How do you debug a C/C++ MPI program?
One way is to start a separate terminal and gdb session for each of the processes:
mpirun -n 4 xterm -hold -e gdb -ex run --args ./program [arg1] [arg2] [...]
where 4
is the number of processes.
Including -ex run
above automatically starts all the processes (otherwise you have to type run
manually in each terminal window).
What if you don't have a GUI handy?
(This section is not guaranteed to work.)

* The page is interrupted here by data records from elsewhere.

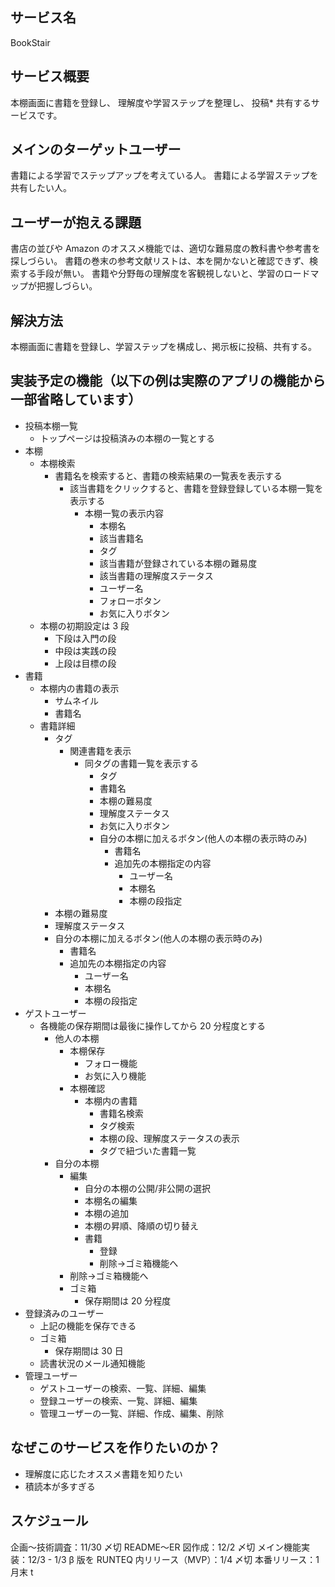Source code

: ## サービス名

BookStair

## サービス概要

本棚画面に書籍を登録し、
理解度や学習ステップを整理し、
投稿\* 共有するサービスです。

## メインのターゲットユーザー

書籍による学習でステップアップを考えている人。
書籍による学習ステップを共有したい人。

## ユーザーが抱える課題

書店の並びや Amazon のオススメ機能では、適切な難易度の教科書や参考書を探しづらい。
書籍の巻末の参考文献リストは、本を開かないと確認できず、検索する手段が無い。
書籍や分野毎の理解度を客観視しないと、学習のロードマップが把握しづらい。

## 解決方法

本棚画面に書籍を登録し、学習ステップを構成し、掲示板に投稿、共有する。

## 実装予定の機能（以下の例は実際のアプリの機能から一部省略しています）

- 投稿本棚一覧
  - トップページは投稿済みの本棚の一覧とする
- 本棚
  - 本棚検索
    - 書籍名を検索すると、書籍の検索結果の一覧表を表示する
      - 該当書籍をクリックすると、書籍を登録登録している本棚一覧を表示する
        - 本棚一覧の表示内容
          - 本棚名
          - 該当書籍名
          - タグ
          - 該当書籍が登録されている本棚の難易度
          - 該当書籍の理解度ステータス
          - ユーザー名
          - フォローボタン
          - お気に入りボタン
  - 本棚の初期設定は 3 段
    - 下段は入門の段
    - 中段は実践の段
    - 上段は目標の段
- 書籍
  - 本棚内の書籍の表示
    - サムネイル
    - 書籍名
  - 書籍詳細
    - タグ
      - 関連書籍を表示
        - 同タグの書籍一覧を表示する
          - タグ
          - 書籍名
          - 本棚の難易度
          - 理解度ステータス
          - お気に入りボタン
          - 自分の本棚に加えるボタン(他人の本棚の表示時のみ)
            - 書籍名
            - 追加先の本棚指定の内容
              - ユーザー名
              - 本棚名
              - 本棚の段指定
    - 本棚の難易度
    - 理解度ステータス
    - 自分の本棚に加えるボタン(他人の本棚の表示時のみ)
      - 書籍名
      - 追加先の本棚指定の内容
        - ユーザー名
        - 本棚名
        - 本棚の段指定
- ゲストユーザー
  - 各機能の保存期間は最後に操作してから 20 分程度とする
    - 他人の本棚
      - 本棚保存
        - フォロー機能
        - お気に入り機能
      - 本棚確認
        - 本棚内の書籍
          - 書籍名検索
          - タグ検索
          - 本棚の段、理解度ステータスの表示
          - タグで紐づいた書籍一覧
    - 自分の本棚
      - 編集
        - 自分の本棚の公開/非公開の選択
        - 本棚名の編集
        - 本棚の追加
        - 本棚の昇順、降順の切り替え
        - 書籍
          - 登録
          - 削除->ゴミ箱機能へ
      - 削除->ゴミ箱機能へ
      - ゴミ箱
        - 保存期間は 20 分程度
- 登録済みのユーザー
  - 上記の機能を保存できる
  - ゴミ箱
    - 保存期間は 30 日
  - 読書状況のメール通知機能
- 管理ユーザー
  - ゲストユーザーの検索、一覧、詳細、編集
  - 登録ユーザーの検索、一覧、詳細、編集
  - 管理ユーザーの一覧、詳細、作成、編集、削除

## なぜこのサービスを作りたいのか？

- 理解度に応じたオススメ書籍を知りたい
- 積読本が多すぎる

## スケジュール

企画〜技術調査：11/30 〆切
README〜ER 図作成：12/2 〆切
メイン機能実装：12/3 - 1/3
β 版を RUNTEQ 内リリース（MVP）：1/4 〆切
本番リリース：1 月末 t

(See below for a handy script.)
Spin up the mpi program in its debugger in a number of screen sessions:
mpirun -np 4 screen -AdmS mpi gdb ./parallel_pit_fill.exe one retain ./beauford.tif 500 500
:::bash
mpirun -np 4 screen -AdmS mpi gdb -ex run --args ./parallel_pit_fill.exe one retain ./beauford.tif 500 500
Spin up a new screen session to access the debugger:
screen -AdmS debug
Load the debugger's screen sessions in to the new screen session
screen -list | #Get list of screen sessions
grep -E "[0-9]+.mpi" | #Extract the relevant ones
awk '{print NR-1,$1}' | #Generate tab #s and session ids, drop rest of the string
xargs -n 2 sh -c '
screen -S debug -X screen -t tab$0 screen -r $1
'
Jump into the new screen session:
screen -r debug
I've encapsulated the above in a handy script:
#!/bin/bash
if [ $# -lt 2 ]
then
echo "Parallel Debugger Syntax: $0 <NP> <PROGRAM> [arg1] [arg2] [...]"
exit 1
fi
the_time=`date +%s` #Use this so we can run multiple debugging sessions at once
#(assumes we are only starting one per second)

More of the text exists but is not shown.